A Markov process, or Markov Chain is a memoryless random process which can be represented only with a tuple $\left\langle \mathcal{S}, \mathcal{P} \right\rangle$ where
- $\mathcal{S}$ is a (finite) state space
- $\mathcal{R}$ is a state transition probability matrix $$ \begin{aligned} \mathcal{P}_{ss^\prime} = P[S_{t+1} = s^\prime | S_t = s] \end{aligned} $$
Markov Process in graph
Markov process is schematized in a graph with state (=node) and transition probability (=edge, arrow):
$\mathbf{Fig\ 1.}$ Graphical representation of Markov chain (source: [2])
In this case, the state transition matrix $\mathcal{P}$ is
Note that the above process is ended when it arrives the sleep state, and it is called terminal state.

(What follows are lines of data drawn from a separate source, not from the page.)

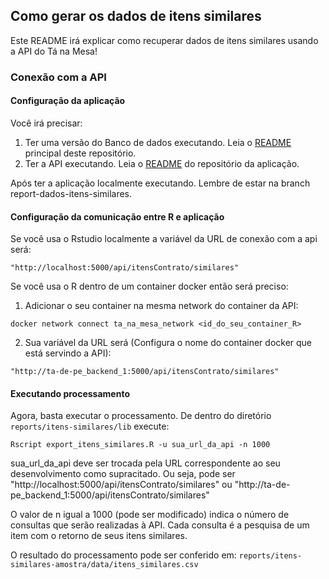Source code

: ## Como gerar os dados de itens similares

Este README irá explicar como recuperar dados de itens similares usando a API do Tá na Mesa!

### Conexão com a API


#### Configuração da aplicação

Você irá precisar:

1. Ter uma versão do Banco de dados executando. Leia o [README](https://github.com/analytics-ufcg/ta-na-mesa-dados/blob/master/README.md) principal deste repositório.
2. Ter a API executando. Leia o [README](https://github.com/analytics-ufcg/ta-na-mesa/blob/master/README.md) do repositório da aplicação.

Após ter a aplicação localmente executando. Lembre de estar na branch report-dados-itens-similares.

#### Configuração da comunicação entre R e aplicação

Se você usa o Rstudio localmente a variável da URL de conexão com a api será:

```
"http://localhost:5000/api/itensContrato/similares"
```

Se você usa o R dentro de um container docker então será preciso:
1. Adicionar o seu container na mesma network do container da API:

```
docker network connect ta_na_mesa_network <id_do_seu_container_R>
```

2. Sua variável da URL será (Configura o nome do container docker que está servindo a API):

```
"http://ta-de-pe_backend_1:5000/api/itensContrato/similares"
```

#### Executando processamento

Agora, basta executar o processamento.
De dentro do diretório `reports/itens-similares/lib` execute:

```
Rscript export_itens_similares.R -u sua_url_da_api -n 1000
```
sua_url_da_api deve ser trocada pela URL correspondente ao seu desenvolvimento como supracitado. Ou seja, pode ser "http://localhost:5000/api/itensContrato/similares" ou "http://ta-de-pe_backend_1:5000/api/itensContrato/similares"


O valor de n igual a 1000 (pode ser modificado) indica o número de consultas que serão realizadas à API. Cada consulta é a pesquisa de um item com o retorno de seus itens similares.

O resultado do processamento pode ser conferido em: `reports/itens-similares-amostra/data/itens_similares.csv`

We usually denote it by square node instead of circle. There are two types of reinforcement learning tasks:
-
Episodic Tasks: the tasks that have a terminal state
-
Continuous Tasks: the tasks that have no ends (terminal state)

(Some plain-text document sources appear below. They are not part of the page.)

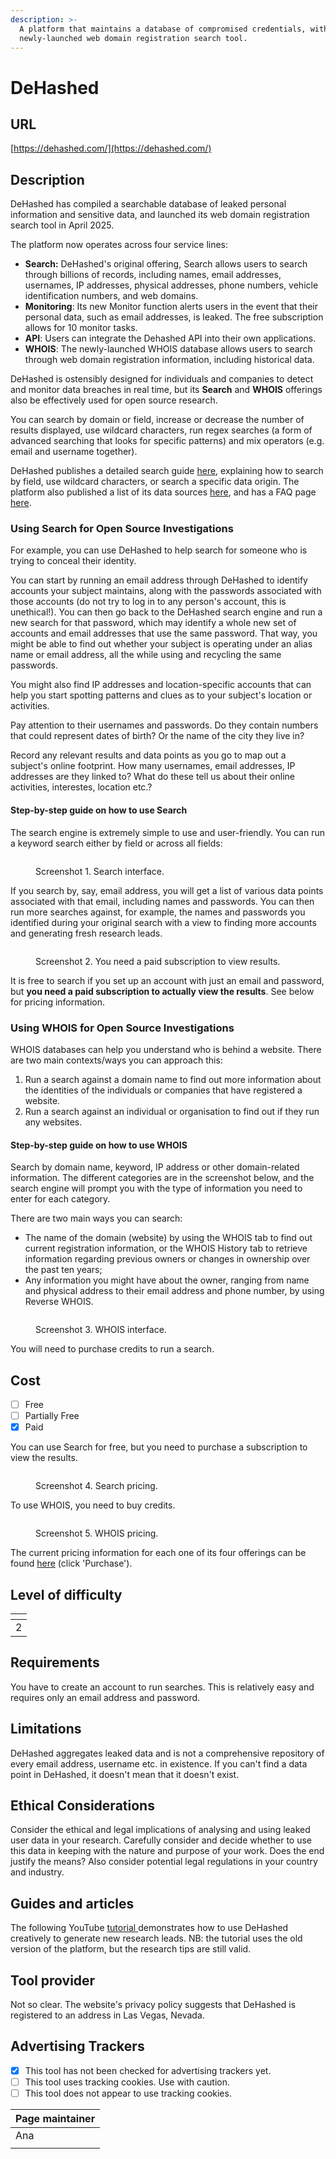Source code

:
 ```yaml
---
description: >-
  A platform that maintains a database of compromised credentials, with a
  newly-launched web domain registration search tool.
---
```


# DeHashed

## URL

[https://dehashed.com/](https://dehashed.com/)

## Description

DeHashed has compiled a searchable database of leaked personal information and sensitive data, and launched its web domain registration search tool in April 2025.&#x20;

The platform now operates across four service lines:

* **Search:** DeHashed's original offering, Search allows users to search through billions of records, including names, email addresses, usernames, IP addresses, physical addresses, phone numbers, vehicle identification numbers, and web domains.&#x20;
* **Monitoring**: Its new Monitor function alerts users in the event that their personal data, such as email addresses, is leaked. The free subscription allows for 10 monitor tasks.
* **API**: Users can integrate the Dehashed API into their own applications.
* **WHOIS**: The newly-launched WHOIS database allows users to search through web domain registration information, including historical data.

DeHashed is ostensibly designed for individuals and companies to detect and monitor data breaches in real time, but its **Search** and **WHOIS** offerings also be effectively used for open source research.&#x20;

You can search by domain or field, increase or decrease the number of results displayed, use wildcard characters, run regex searches (a form of advanced searching that looks for specific patterns) and mix operators (e.g. email and username together).

DeHashed publishes a detailed search guide [here](https://app.dehashed.com/documentation/search-guide), explaining how to search by field, use wildcard characters, or search a specific data origin. The platform also published a list of its data sources [here](https://dehashed.com/data-wells), and has a FAQ page [here](https://app.dehashed.com/documentation/faq).

### Using Search for Open Source Investigations

For example, you can use DeHashed to help search for someone who is trying to conceal their identity.&#x20;

You can start by running an email address through DeHashed to identify accounts your subject maintains, along with the passwords associated with those accounts (do not try to log in to any person's account, this is unethical!). You can then go back to the DeHashed search engine and run a new search for that password, which may identify a whole new set of accounts and email addresses that use the same password. That way, you might be able to find out whether your subject is operating under an alias name or email address, all the while using and recycling the same passwords.&#x20;

You might also find IP addresses and location-specific accounts that can help you start spotting patterns and clues as to your subject's location or activities. &#x20;

Pay attention to their usernames and passwords. Do they contain numbers that could represent dates of birth? Or the name of the city they live in?&#x20;

Record any relevant results and data points as you go to map out a subject's online footprint. How many usernames, email addresses, IP addresses are they linked to?  What do these tell us about their online activities, interestes, location etc.?

#### Step-by-step guide on how to use Search

The search engine is extremely simple to use and user-friendly. You can run a keyword search either by field or across all fields:

<figure><img src=".gitbook/assets/image (2).png" alt=""><figcaption><p>Screenshot 1. Search interface.</p></figcaption></figure>

If you search by, say, email address, you will get a list of various data points associated with that email, including names and passwords. You can then run more searches against, for example, the names and passwords you identified during your original search with a view to finding more accounts and generating fresh research leads.&#x20;

<figure><img src=".gitbook/assets/image (3).png" alt=""><figcaption><p>Screenshot 2. You need a paid subscription to view results.</p></figcaption></figure>

It is free to search if you set up an account with just an email and password, but **you need a paid subscription to actually view the results**. See below for pricing information. &#x20;

### Using WHOIS for Open Source Investigations

WHOIS databases can help you understand who is behind a website. There are two main contexts/ways you can approach this:

1. Run a search against a domain name to find out more information about the identities of the individuals or companies that have registered a website.&#x20;
2. Run a search against an individual or organisation to find out if they run any websites. &#x20;

#### Step-by-step guide on how to use WHOIS

Search by domain name, keyword, IP address or other domain-related information. The different categories are in the screenshot below, and the search engine will prompt you with the type of information you need to enter for each category.

There are two main ways you can search:

* The name of the domain (website) by using the WHOIS tab to find out current registration information, or the WHOIS History tab to retrieve information regarding previous owners or changes in ownership over the past ten years;
* Any information you might have about the owner, ranging from name and physical address to their email address and phone number, by using Reverse WHOIS.

<figure><img src=".gitbook/assets/image (4).png" alt=""><figcaption><p>Screenshot 3. WHOIS interface.</p></figcaption></figure>

You will need to purchase credits to run a search.

## Cost

* [ ] Free
* [ ] Partially Free
* [x] Paid

You can use Search for free, but you need to purchase a subscription to view the results.&#x20;

<figure><img src=".gitbook/assets/image.png" alt=""><figcaption><p>Screenshot 4. Search pricing.</p></figcaption></figure>

To use WHOIS, you need to buy credits.&#x20;

<figure><img src=".gitbook/assets/image (1).png" alt=""><figcaption><p>Screenshot 5. WHOIS pricing.</p></figcaption></figure>

The current pricing information for each one of its four offerings can be found [here](https://app.dehashed.com/subscriptions) (click 'Purchase').&#x20;

## Level of difficulty

<table><thead><tr><th data-type="rating" data-max="5"></th></tr></thead><tbody><tr><td>2</td></tr></tbody></table>

## Requirements

You have to create an account to run searches. This is relatively easy and requires only an email address and password.&#x20;

## Limitations

DeHashed aggregates leaked data and is not a comprehensive repository of every email address, username etc. in existence. If you can't find a data point in DeHashed, it doesn't mean that it doesn't exist.&#x20;

## Ethical Considerations

Consider the ethical and legal implications of analysing and using leaked user data in your research. Carefully consider and decide whether to use this data in keeping with the nature and purpose of your work. Does the end justify the means? Also consider potential legal regulations in your country and industry.

## Guides and articles

The following YouTube [tutorial ](https://www.youtube.com/watch?v=UeI7wEdLPn8)demonstrates how to use DeHashed creatively to generate new research leads. NB: the tutorial uses the old version of the platform, but the research tips are still valid.

## Tool provider

Not so clear. The website's privacy policy suggests that DeHashed is registered to an address in Las Vegas, Nevada.

## Advertising Trackers

* [x] This tool has not been checked for advertising trackers yet.
* [ ] This tool uses tracking cookies. Use with caution.
* [ ] This tool does not appear to use tracking cookies.

| Page maintainer |
| --------------- |
| Ana             |
|                 |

So, it is epsiodic tasks. Each of sequences of states starting from initial to end state is called an episode. For instance, Class 1-Class 2-Class 3-Pass-Sleep is one of examples.
Markov Reward Process
To utilize such Markov process for RL problem, there must be values or rewards for agent. We extend Markov process to Markov reward process by adding values to a tuple:
A Markov Reward Process is a tuple $\left\langle \mathcal{S}, \mathcal{P}, \mathcal{R}, \gamma \right\rangle$ where
- $\mathcal{S}$ is a (finite) state space
- $\mathcal{R}$ is a state transition probability matrix $$ \begin{aligned} \mathcal{P}_{ss^\prime} = P[S_{t+1} = s^\prime | S_t = s] \end{aligned} $$
- $\mathcal{R}$ is a reward function $$ \begin{aligned} \mathcal{R}_{s} = \mathbb{E} [R_{t+1} | S_t = s] \end{aligned} $$
- $\gamma \in [0, 1]$ is a discount factor.
Return and Value Function
Recall that the goal of RL agent is to maximize the expected cumulative reward. To compute cumulative reward, the future reward is weighted sum with discount factor $\gamma \in [0, 1]$ and it is called return.
The return $G_t$ is the total discounted reward from timestep $t$: $$ \begin{aligned} G_t = R_{t + 1} + \gamma R_{t+2} + \cdots = \sum_{T = 0}^\infty \gamma^T R_{t + T + 1} \end{aligned} $$ And, the value function $v(s)$ is defined by the expectation of return at the current state $$ \begin{aligned} v(s) = \mathbb{E}[G_t \; | \; S_t = s] \end{aligned} $$
Why a discount factor is needed?
Most Markov reward and decision processes are discounted. There are several reasons:
- Mathematically convenient tractable (avoid divergence of sum)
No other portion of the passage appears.